11 HW 11

In this class,

  1. A Boeng 747 has a maximum take-off weight of about 400,000 kg and take-off speed of about 75 m/s. The wing span is 65 m. Estimate the circulation around the wing from the Kutta-Joukowski relation. This same circulation is around the trailing wingtip vortices. From that, ballpark the typical circulatory velocities around the trailing vortices, assuming that they have maybe a diameter of a quarter of the span. Compare to the typical take-off speed of a Cessna 52, 50 mph.

  2. Model the two trailing vortices of a plane as two-dimensional point vortices (three-dimensional line vortices). Take them to be a distance $2\ell$ apart, and to be a height $h$ above the ground. Take the ground as the $x$-axis, and take the $y$-axis to be the symmetry axis midway between the vortices. Now:
    1. Identify the mirror vortices that represent the effect of the ground on the flow field. Make a picture of the $x,y$-plane with all vortices and their directions of circulation.
    2. Find the velocity at an arbitrary point $x$ on the ground due to all the vortices.
    3. From that, apply the Bernoulli law to find the pressure changes that the vortices cause at the ground. Sketch this pressure against $x$ for both $h$ significantly greater than $d$ and vice-versa.
    4. Also find the velocity that the right-hand non-mirror vortex R experiences due to the other vortices. In particular find the Cartesian velocity components $u_{\rm R}$ and $v_{\rm R}$ in terms of $\Gamma$, $h$ and $\ell$.

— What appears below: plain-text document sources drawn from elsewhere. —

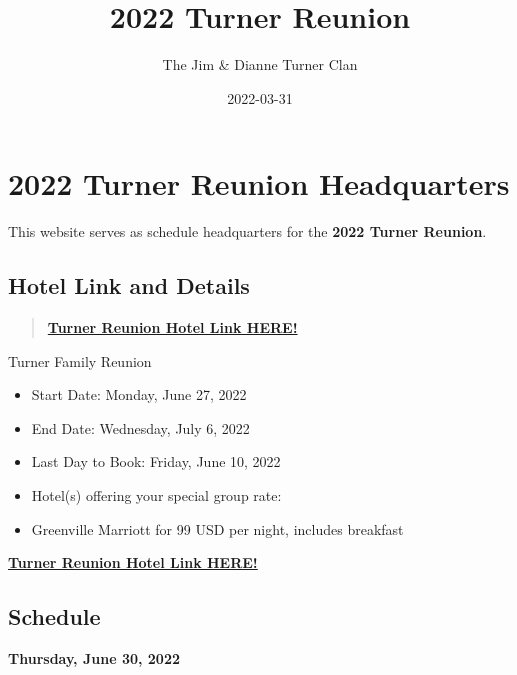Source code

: \documentclass[
]{book}
\title{2022 Turner Reunion}
\author{The Jim \& Dianne Turner Clan}
\date{2022-03-31}
\providecommand{\tightlist}{%
  \setlength{\itemsep}{0pt}\setlength{\parskip}{0pt}}
\begin{document}
\maketitle

{
\setcounter{tocdepth}{1}
\tableofcontents
}
\hypertarget{turner-reunion-headquarters}{%
\chapter*{2022 Turner Reunion Headquarters}\label{turner-reunion-headquarters}}

This website serves as schedule headquarters for the \textbf{2022 Turner Reunion}.

\hypertarget{hotel-link-and-details}{%
\section*{Hotel Link and Details}\label{hotel-link-and-details}}

\begin{quote}
\textbf{\href{https://www.marriott.com/events/start.mi?id=1628261049761\&key=GRP}{Turner Reunion Hotel Link HERE!}}
\end{quote}

Turner Family Reunion

\begin{itemize}
\tightlist
\item
  Start Date: Monday, June 27, 2022
\item
  End Date: Wednesday, July 6, 2022
\item
  Last Day to Book: Friday, June 10, 2022
\item
  Hotel(s) offering your special group rate:
\item
  Greenville Marriott for 99 USD per night, includes breakfast
\end{itemize}

\textbf{\href{https://www.marriott.com/events/start.mi?id=1628261049761\&key=GRP}{Turner Reunion Hotel Link HERE!}}

\hypertarget{schedule}{%
\section*{Schedule}\label{schedule}}

\textbf{Thursday, June 30, 2022}
\end{document}
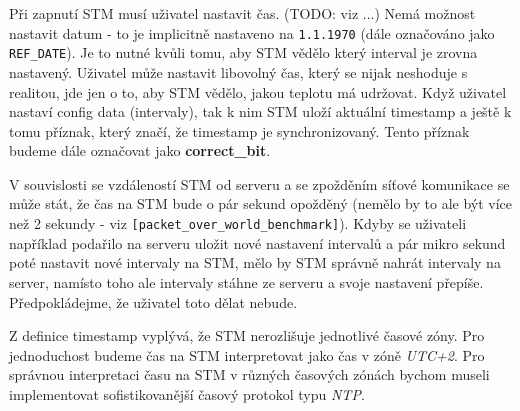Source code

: Při zapnutí STM musí uživatel nastavit čas. (TODO: viz ...)
Nemá možnost nastavit datum - to je implicitně nastaveno na \texttt{1.1.1970} (dále označováno jako \texttt{REF\_DATE}).
Je to nutné kvůli tomu, aby STM vědělo který interval je zrovna nastavený.
Uživatel může nastavit libovolný čas, který se nijak neshoduje s realitou, jde jen o to,
aby STM vědělo, jakou teplotu má udržovat.
Když uživatel nastaví config data (intervaly), tak k nim STM uloží aktuální timestamp
a ještě k tomu příznak, který značí, že timestamp je synchronizovaný.
Tento příznak budeme dále označovat jako \textbf{correct\_bit}.

V souvislosti se vzdáleností STM od serveru a se zpožděním síťové komunikace se může
stát, že čas na STM bude o pár sekund opožděný (nemělo by to ale být více než 2 sekundy -
viz \texttt{[packet\_over\_world\_benchmark]}).
Kdyby se uživateli například podařilo na serveru uložit nové nastavení intervalů
a pár mikro sekund poté nastavit nové intervaly na STM, mělo by STM správně nahrát
intervaly na server, namísto toho ale intervaly stáhne ze serveru a svoje nastavení přepíše.
Předpokládejme, že uživatel toto dělat nebude.

Z definice timestamp vyplývá, že STM nerozlišuje jednotlivé časové zóny.
Pro jednoduchost budeme čas na STM interpretovat jako čas v zóně \emph{UTC+2}.
Pro správnou interpretaci času na STM v různých časových zónách bychom museli implementovat
sofistikovanější časový protokol typu \emph{NTP}.
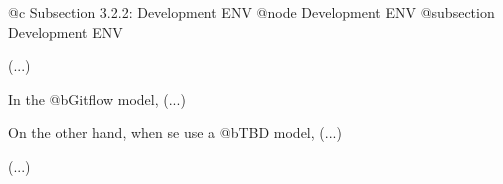@c Subsection 3.2.2: Development ENV
@node Development ENV
@subsection Development ENV

(...)

In the @b{Gitflow} model, (...)

On the other hand, when se use a @b{TBD} model, (...)

(...)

  3. Continuing the previous question, the right non-mirror vortex R moves with the velocity that the other vortices induce:

    \begin{displaymath}
\frac{{\rm d}\ell}{{\rm d}t} = u_{\rm R} \qquad
\frac{{\rm d}h}{{\rm d}t} = v_{\rm R}
\end{displaymath}

    If you substitute in the found velocities and take a ratio to get rid of time, you get an expression for ${\rm d}h/{\rm d}\ell$. Integrate that expression using separation of variables to find the trajectory of the vortices with time. Accurately draw these trajectories in the $x,y$-plane, indicating any asymptotes. Do the vortices end up at the ground for infinite time, or do they stay a finite distance above it?

  4. Describe transverse ideal (inviscid) flow around a circular cylinder of radius $r_0$ using a streamfunction approach. Write the partial differential equation to be satisfied by the streamfunction in an appropriate coordinate system. Also write the boundary conditions at the cylinder surface, $r=r_0$, and the boundary condition at infinity, $r\to\infty$.

  5. Find the streamfunction of the previous question. To do so, guess it to be a single separation of variables term of the form $f(r)g(\theta)$. Assume an appropriate form for $g(\theta)$ and then find $f(r)$. Note: the equation that you get for $f(r)$ should have two different solutions of the form $r^n$ for some $n$.